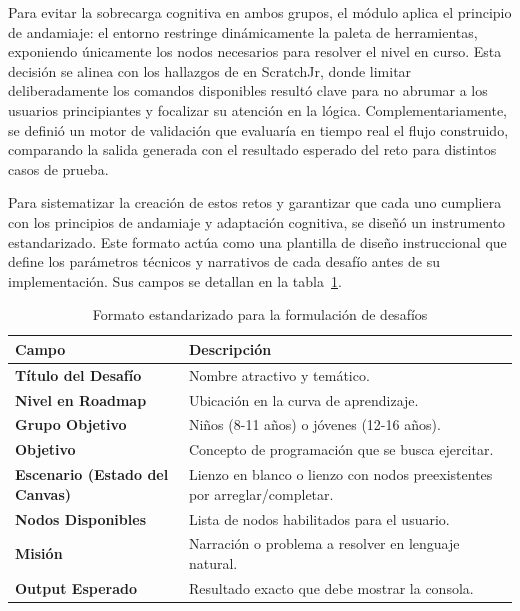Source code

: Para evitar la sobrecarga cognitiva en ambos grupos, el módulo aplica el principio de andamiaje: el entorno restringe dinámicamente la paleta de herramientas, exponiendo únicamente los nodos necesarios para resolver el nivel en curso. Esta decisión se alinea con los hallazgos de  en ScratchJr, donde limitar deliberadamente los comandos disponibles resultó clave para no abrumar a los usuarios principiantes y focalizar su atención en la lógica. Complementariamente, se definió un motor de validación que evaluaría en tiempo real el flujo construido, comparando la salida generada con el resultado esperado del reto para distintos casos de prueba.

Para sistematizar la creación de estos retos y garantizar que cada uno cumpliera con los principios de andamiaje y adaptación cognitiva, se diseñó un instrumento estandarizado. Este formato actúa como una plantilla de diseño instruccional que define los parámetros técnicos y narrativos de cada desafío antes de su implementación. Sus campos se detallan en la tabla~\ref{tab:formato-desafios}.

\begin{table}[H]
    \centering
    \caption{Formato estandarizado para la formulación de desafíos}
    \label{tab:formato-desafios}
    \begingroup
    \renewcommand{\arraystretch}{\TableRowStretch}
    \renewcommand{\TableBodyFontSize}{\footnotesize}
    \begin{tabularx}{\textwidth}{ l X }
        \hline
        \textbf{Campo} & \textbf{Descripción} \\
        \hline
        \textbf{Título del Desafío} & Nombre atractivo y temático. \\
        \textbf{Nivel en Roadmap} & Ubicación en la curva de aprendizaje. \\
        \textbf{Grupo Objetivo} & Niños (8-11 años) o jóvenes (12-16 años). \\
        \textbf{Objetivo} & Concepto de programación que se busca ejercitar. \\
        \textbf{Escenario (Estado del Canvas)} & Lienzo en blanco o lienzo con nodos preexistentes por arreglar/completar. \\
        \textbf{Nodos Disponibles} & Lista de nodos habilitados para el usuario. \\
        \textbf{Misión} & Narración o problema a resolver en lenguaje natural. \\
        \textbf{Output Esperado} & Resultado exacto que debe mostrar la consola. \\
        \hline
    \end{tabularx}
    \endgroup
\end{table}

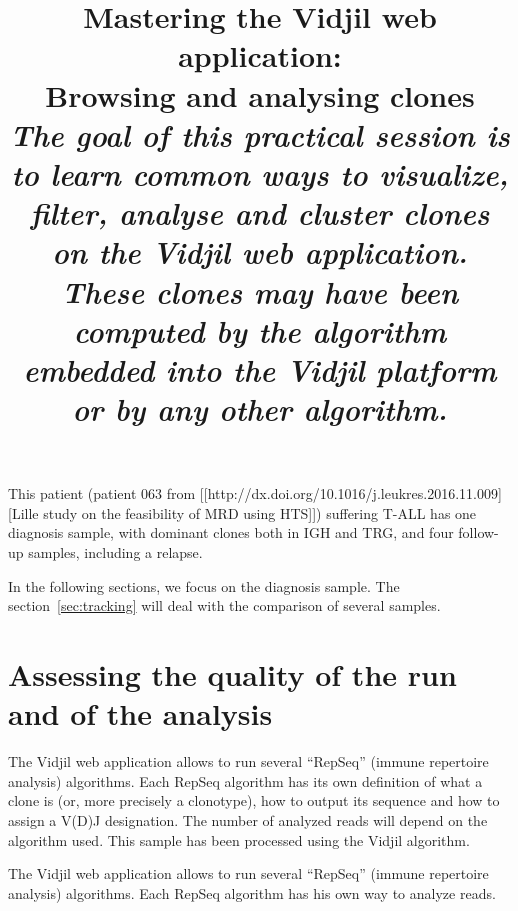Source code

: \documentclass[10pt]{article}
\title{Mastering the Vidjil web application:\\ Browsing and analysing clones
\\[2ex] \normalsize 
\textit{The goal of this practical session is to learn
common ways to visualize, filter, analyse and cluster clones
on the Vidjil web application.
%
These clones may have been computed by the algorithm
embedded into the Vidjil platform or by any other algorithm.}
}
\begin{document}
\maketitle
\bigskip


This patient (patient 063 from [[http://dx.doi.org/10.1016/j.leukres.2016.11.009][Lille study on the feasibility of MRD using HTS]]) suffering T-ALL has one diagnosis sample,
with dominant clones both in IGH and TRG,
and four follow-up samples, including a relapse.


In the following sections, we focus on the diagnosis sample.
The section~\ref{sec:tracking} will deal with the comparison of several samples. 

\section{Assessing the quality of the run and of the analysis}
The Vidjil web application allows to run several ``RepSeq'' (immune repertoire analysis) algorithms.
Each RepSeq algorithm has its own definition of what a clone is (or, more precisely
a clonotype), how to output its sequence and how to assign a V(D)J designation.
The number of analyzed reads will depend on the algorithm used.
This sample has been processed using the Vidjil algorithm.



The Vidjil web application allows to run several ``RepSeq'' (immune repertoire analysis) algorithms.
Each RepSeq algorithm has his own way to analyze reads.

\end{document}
--------------------
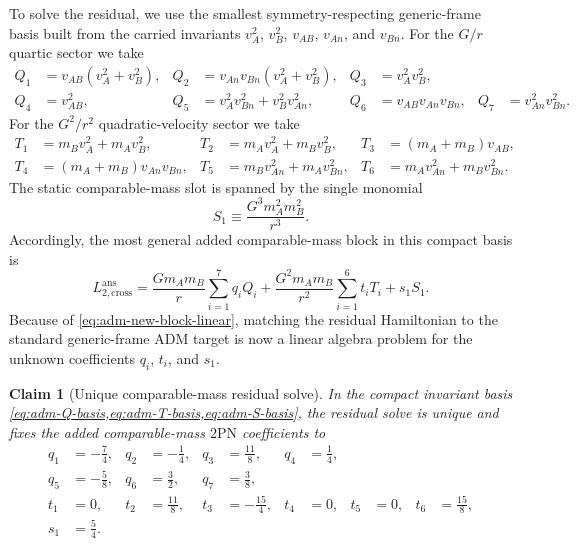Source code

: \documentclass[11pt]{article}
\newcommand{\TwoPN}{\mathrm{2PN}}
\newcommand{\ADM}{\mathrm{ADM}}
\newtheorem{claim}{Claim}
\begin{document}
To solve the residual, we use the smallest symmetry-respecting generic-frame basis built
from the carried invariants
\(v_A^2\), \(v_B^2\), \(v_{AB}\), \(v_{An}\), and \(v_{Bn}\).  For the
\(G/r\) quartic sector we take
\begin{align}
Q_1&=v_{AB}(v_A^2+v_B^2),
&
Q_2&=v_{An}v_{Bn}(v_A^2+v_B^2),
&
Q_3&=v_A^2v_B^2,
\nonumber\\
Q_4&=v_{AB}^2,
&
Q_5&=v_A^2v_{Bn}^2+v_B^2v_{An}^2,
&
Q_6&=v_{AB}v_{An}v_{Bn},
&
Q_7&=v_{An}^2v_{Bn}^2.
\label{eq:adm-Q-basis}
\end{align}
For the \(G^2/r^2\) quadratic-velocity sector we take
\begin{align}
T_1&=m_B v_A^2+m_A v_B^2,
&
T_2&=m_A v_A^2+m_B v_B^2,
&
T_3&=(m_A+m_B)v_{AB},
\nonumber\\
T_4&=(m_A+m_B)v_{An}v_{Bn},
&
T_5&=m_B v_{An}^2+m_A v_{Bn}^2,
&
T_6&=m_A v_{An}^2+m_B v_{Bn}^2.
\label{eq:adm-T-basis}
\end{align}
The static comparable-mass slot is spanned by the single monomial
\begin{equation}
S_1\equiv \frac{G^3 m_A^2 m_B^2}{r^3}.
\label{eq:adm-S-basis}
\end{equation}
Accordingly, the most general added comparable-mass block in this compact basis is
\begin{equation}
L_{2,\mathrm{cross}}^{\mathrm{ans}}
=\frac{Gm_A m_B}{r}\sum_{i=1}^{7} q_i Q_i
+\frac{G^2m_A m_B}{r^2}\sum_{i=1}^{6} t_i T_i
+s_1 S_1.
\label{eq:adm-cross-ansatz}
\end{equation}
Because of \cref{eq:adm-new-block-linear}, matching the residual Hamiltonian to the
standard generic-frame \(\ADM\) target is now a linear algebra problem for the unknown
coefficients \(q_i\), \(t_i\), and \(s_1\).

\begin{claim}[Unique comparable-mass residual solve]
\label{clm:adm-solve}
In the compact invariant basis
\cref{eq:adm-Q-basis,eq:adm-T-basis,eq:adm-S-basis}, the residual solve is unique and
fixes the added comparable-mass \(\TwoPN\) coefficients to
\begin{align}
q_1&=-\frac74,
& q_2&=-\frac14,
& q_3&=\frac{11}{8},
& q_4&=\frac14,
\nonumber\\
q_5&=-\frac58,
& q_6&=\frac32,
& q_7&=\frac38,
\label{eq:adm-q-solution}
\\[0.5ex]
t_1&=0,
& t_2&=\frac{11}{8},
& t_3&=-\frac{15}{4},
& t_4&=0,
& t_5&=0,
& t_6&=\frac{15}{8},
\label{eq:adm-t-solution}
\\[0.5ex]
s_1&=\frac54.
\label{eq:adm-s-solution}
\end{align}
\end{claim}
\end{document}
--------------------
### PROMPT
Above are records; count the lines among them that include the word "application", and give only the number.

### EXPECTED OUTPUT
4